Looking at the data, count the lines where the word "call" occurs and answer with only the number.
————————
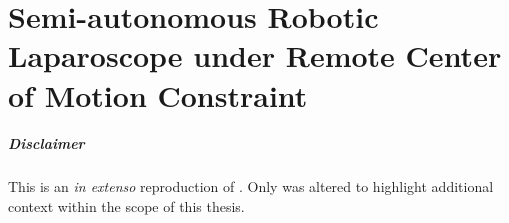 \graphicspath{{chapter_2}}
\chapter[Semi-autonomous Robotic Laparoscope]{Semi-autonomous Robotic Laparoscope under Remote Center of Motion Constraint}
\label{chap:robotic_endoscope}
\minitoc

\paragraph{Disclaimer} This  is an \textit{in extenso} reproduction of \cite{huber2021homographybased}. Only  was altered to highlight additional context within the scope of this thesis.






\newpage




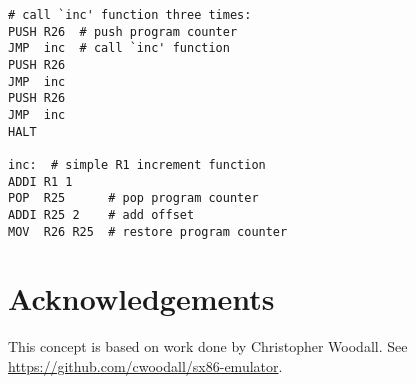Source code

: \documentclass[12pt]{scrartcl}
\begin{document}
\begin{lstlisting}
# call `inc' function three times:
PUSH R26  # push program counter
JMP  inc  # call `inc' function
PUSH R26
JMP  inc
PUSH R26
JMP  inc
HALT

inc:  # simple R1 increment function
ADDI R1 1
POP  R25      # pop program counter
ADDI R25 2    # add offset
MOV  R26 R25  # restore program counter
\end{lstlisting}




\section{Acknowledgements}

This concept is based on work done by Christopher Woodall. See \url{https://github.com/cwoodall/sx86-emulator}.
\end{document}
————————
▸ **Exercise answer**
2